She worked for Mitsubishi Corporation for 13 years, primarily in the internet payment business and infrastructure investments in power and ports. She married her colleague, Satoshi Mukōyama, a native of Hokkaido, and was stationed in Toronto, Canada. She and Satoshi say right beside each other at Mitsubishi. While in Canada, she served as General Manager of the Infrastructure Finance Department at Mitsubishi Corporation Canada and was traferred to the Strategic Investment Department of OMERS (Ontario Municipal Employees Retirement System). At OMERS she was involved in infrastructure investments in power plants, ports, highways, and other areas in Europe, the United States, and Australia, as well as corporate revitalization investments for small and medium-sized enterprises. After that, when her husband was transferred, she left her job and focused on trying to conceive as a housewife, but struggled with infertility. This experience motivated her to pursue a career in politics. She decided to study abroad to learn about policy, and upon receiving her acceptance letter, she discovered she was pregnant. She received a scholarship from the Kamiyama Foundation and, together with her newborn daughter, she studied at John F. Kennedy School of Government, Harvard University at her own expense. Satoshi is now an executie at Luup, a street bike rental company.

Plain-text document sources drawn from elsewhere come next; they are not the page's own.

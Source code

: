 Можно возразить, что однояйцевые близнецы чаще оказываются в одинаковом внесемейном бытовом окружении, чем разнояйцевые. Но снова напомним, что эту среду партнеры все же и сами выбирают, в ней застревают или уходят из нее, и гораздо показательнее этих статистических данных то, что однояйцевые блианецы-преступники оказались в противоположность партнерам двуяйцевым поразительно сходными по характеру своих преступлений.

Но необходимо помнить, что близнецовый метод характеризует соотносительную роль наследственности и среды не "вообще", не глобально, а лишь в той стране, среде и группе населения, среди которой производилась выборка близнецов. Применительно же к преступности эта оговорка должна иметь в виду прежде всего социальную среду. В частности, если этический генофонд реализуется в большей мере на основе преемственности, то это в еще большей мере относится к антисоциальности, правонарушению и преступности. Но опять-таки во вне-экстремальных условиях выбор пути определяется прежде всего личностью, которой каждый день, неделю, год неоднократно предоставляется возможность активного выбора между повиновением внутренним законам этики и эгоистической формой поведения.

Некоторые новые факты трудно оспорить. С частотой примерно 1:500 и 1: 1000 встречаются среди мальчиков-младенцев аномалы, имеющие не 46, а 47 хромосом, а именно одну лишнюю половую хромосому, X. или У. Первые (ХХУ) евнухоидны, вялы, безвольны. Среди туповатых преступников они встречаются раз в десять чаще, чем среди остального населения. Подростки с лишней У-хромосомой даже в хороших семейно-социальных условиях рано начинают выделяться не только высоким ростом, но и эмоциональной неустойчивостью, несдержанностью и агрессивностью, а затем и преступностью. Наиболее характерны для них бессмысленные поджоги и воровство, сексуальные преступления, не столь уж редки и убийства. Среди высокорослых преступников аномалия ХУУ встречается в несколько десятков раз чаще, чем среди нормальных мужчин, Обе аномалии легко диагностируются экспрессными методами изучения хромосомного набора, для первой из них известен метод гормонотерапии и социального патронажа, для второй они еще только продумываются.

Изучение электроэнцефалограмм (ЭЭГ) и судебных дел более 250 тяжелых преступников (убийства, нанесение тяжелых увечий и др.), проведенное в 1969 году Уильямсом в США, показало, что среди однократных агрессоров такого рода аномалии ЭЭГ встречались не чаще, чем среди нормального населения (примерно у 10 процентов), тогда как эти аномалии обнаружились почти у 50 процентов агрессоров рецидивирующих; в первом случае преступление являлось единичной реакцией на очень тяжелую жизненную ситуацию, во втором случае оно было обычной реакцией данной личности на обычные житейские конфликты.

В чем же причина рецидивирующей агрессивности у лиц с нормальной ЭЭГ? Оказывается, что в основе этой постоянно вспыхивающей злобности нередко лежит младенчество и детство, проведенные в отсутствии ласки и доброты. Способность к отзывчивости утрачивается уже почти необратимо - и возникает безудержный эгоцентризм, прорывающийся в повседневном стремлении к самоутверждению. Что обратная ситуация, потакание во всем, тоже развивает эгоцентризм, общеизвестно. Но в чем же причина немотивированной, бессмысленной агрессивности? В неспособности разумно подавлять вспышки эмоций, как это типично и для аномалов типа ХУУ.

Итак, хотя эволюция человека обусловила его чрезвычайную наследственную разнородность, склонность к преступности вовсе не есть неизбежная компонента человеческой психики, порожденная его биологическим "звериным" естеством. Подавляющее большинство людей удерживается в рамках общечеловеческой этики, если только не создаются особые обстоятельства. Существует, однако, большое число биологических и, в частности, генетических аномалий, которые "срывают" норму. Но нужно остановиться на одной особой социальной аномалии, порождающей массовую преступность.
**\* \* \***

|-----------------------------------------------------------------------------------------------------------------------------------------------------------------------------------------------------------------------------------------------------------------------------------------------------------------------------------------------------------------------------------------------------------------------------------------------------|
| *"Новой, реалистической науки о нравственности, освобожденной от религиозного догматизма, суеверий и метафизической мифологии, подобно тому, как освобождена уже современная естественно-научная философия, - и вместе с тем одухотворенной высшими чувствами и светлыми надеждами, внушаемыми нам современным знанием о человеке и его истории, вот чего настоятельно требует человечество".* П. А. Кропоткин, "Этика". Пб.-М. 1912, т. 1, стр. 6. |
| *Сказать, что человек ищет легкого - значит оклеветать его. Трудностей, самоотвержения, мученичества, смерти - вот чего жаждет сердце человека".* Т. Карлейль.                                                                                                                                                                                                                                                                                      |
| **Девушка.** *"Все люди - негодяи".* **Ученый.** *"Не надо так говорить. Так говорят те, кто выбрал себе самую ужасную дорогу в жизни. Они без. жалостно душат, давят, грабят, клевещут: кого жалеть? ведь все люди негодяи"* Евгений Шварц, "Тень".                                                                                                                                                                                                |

After graduating, she participated in the COVID-19 Private Temporary Investigation Committee as a Senior Visiting Researcher at the Asia Pacific Initiative, and also served as a member of the Web3PT Working Group of the Liberal Democratic Party ’s Digital Society Promotion Headquarters, a founder of a group of parents considering how to balance work and childcare during the COVID-19 crisis, and the representative of Mukaiyama Policy Lab.

Due to the executive's policy to increase the proportion of women in proportional representation districts to 30 percent for the 26th regular election for the House of Councillors in July 2022, she quickly received the Liberal Democratic Party's endorsement and ran for office six weeks before the election was announced, but she only managed to win 20,638 votes and was defeated.

She then applied for the next House of Representatives election in Hakodate, where her husband's family lives, and became the head of the Liberal Democratic Party's Hokkaido 8th District branch in July 2023. In April 2024, Hajime Nomata, former chairman of the Nomata Gakuen educational corporation, became chairman of the "Mukaiyama Jun United Supporters Association."

On October 15, 2024, the 50th general election for the House of Representatives was announced, with three candidates running in Hokkaido's 8th district: Mukaiyama, Seiji Osaka, the incumbent Constitutional Democratic Party member, and Katsumi Homma, a former Hakodate City Council member and newcomer to the Japanese Communist Party. Osaka was not included on the proportional representation list. On October 25, the Yomiuri Shimbun announced the final results, reporting that "Mukaiyama has caught up with Osaka, who had been in the lead, making the race close." The general election was held on October 27. Just after the voting closed at 8 p.m., Hokkaido Cultural Broadcasting reported that Osaka had been declared the winner. Osaka was elected for a sixth term. The Liberal Democratic Party won three seats in the Hokkaido proportional representation block . Of the two seats, excluding Yoshitaka Ito , who was in sole first place, Mukōyama won her first election with the second-lowest margin of defeat (84.909 percent).

On September 5, 2025, she signed and stamped a document confirming her intention to bring forward the presidential election. On October 22 of the same year, she was appointed Parliamentary Vice-Minister for Internal Affairs and Communications in the Takaichi Cabinet.

==Political positions==
Mukōyama focuses on promoting Hokkaidowhich she feels does not get the appropriate level of attention from the national government, the working class, natural resources, and reversing the population decline.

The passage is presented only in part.